Quote:
Originally Posted by JuntMonkey
One thing I've hated about JRPGs since approximately the SNES era has been the difficulty curve. In the NES days there was constant grinding required, which is fine for what it was. With SNES and beyond, the games (and I'm mostly talking about FF, but plenty of one-shots as well) had the difficulty just right to allow steady progress without ever really having to grind. But then all of a sudden, the final boss was extremely difficult if you didn't have pumped up characters. Smooth steady easy progress, and then a brick wall at the end.
FF8 was particularly egregious. If you used Guardian Forces (summons) the whole game you'd find yourself in a world of hurt, as they are taken away from you for the final dungeon and aren't that relevant when you get them back. There was a "proper" way to play which was more complex, and you were never really given an indication that you should be playing that way, since GFs did all you needed. Once I reached the final dungeon I wound up looking at strategy guides and spent about 20 hours going back and grinding to get things right. Ultimately I had fun with it, but it's still bad game design.

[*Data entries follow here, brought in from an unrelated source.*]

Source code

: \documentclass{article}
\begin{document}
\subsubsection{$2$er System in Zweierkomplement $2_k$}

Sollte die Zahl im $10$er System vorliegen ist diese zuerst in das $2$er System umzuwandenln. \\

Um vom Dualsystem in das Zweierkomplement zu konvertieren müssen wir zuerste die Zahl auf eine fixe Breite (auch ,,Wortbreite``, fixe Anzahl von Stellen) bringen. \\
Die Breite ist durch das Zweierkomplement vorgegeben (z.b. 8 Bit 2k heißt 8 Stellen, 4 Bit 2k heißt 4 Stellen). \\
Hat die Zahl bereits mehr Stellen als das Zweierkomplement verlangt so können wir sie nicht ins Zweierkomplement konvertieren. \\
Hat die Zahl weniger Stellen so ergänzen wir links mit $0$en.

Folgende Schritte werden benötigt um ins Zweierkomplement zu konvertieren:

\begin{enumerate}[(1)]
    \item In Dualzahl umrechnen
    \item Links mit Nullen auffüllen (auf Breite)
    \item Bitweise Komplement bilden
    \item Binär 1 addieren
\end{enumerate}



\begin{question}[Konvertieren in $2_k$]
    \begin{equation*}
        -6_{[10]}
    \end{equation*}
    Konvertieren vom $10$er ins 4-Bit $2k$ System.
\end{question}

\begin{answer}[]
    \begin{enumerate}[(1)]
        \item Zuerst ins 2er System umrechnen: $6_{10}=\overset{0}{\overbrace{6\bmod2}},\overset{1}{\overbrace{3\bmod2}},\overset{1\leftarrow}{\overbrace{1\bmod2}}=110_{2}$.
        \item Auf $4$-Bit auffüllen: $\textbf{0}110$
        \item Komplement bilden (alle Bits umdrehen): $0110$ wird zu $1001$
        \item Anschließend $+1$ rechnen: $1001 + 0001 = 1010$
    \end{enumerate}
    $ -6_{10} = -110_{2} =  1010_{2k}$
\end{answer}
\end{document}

FF7's ending I also thought was difficult. People tend to scoff at it because of Knights of the Round, which does make life easy. However, getting KotR was a massive hassle, and I doubt very many people got it without help from a guide or cheats.

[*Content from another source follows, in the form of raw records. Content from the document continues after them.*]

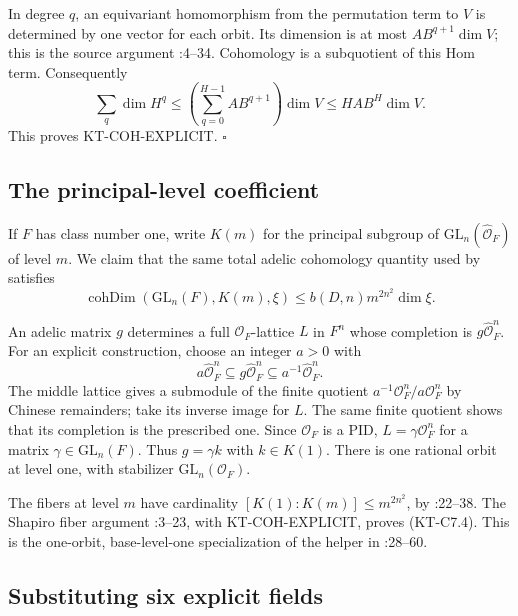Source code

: \documentclass[11pt,a4paper]{article}
\theoremstyle{definition}
\begin{document}
In degree $q$, an equivariant homomorphism from the permutation term
to $V$ is determined by one vector for each orbit.  Its dimension is
at most $AB^{q+1}\dim V$; this is the source argument
:4--34.
Cohomology is a subquotient of this Hom term.  Consequently
\[
 \sum_q\dim H^q
 \le\left(\sum_{q=0}^{H-1}AB^{q+1}\right)\dim V
 \le HAB^H\dim V.
\]
This proves KT-COH-EXPLICIT. \hfill$\square$

\subsection{The principal-level coefficient}

If $F$ has class number one, write $K(m)$ for the principal subgroup
of $\mathrm{GL}_n(\widehat{\mathcal O}_F)$ of level $m$.  We claim that
the same total adelic cohomology quantity used by 
satisfies
\[
 \operatorname{cohDim}(\mathrm{GL}_n(F),K(m),\xi)
 \le b(D,n)m^{2n^2}\dim\xi.
\tag{KT-C7.4}
\]

An adelic matrix $g$ determines a full $\mathcal O_F$-lattice $L$ in
$F^n$ whose completion is $g\widehat{\mathcal O}_F^n$.
For an explicit construction, choose an integer $a>0$ with
\[
 a\widehat{\mathcal O}_F^n\subseteq
 g\widehat{\mathcal O}_F^n\subseteq
 a^{-1}\widehat{\mathcal O}_F^n.
\]
The middle lattice gives a submodule of the finite quotient
$a^{-1}\mathcal O_F^n/a\mathcal O_F^n$ by Chinese remainders; take
its inverse image for $L$.  The same finite quotient shows that its
completion is the prescribed one.  Since $\mathcal O_F$ is a PID,
$L=\gamma\mathcal O_F^n$ for a matrix $\gamma\in\mathrm{GL}_n(F)$.
Thus $g=\gamma k$ with $k\in K(1)$.
There is one rational orbit at level one, with stabilizer
$\mathrm{GL}_n(\mathcal O_F)$.

The fibers at level $m$ have cardinality
$[K(1):K(m)]\le m^{2n^2}$, by
:22--38.
The Shapiro fiber argument
:3--23,
with KT-COH-EXPLICIT, proves (KT-C7.4).
This is the one-orbit, base-level-one specialization of the helper
 in :28--60.

\subsection{Substituting six explicit fields}
\end{document}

FF8 used a level based "hybrid" system. Meaning some thing were based on your level but some were not. I think it was Square's attempt to address the difficulty issue and not make things all about grinding. I think they did an ok job but there's a reason they got rid of it. That said, Oblivion should have adopted that idea instead of their broken system.
I think I agree with you about the last dungeon being out of whack with the rest of the game, but it does entice you to at least attempt some of the side stuff. Also, shouldn't the final boss be some super bad guy who you should have to prepare for first? Sephiroth should only require an hour or two extra grinding, even without kotr, and a number of limit breaks pretty much own him as well.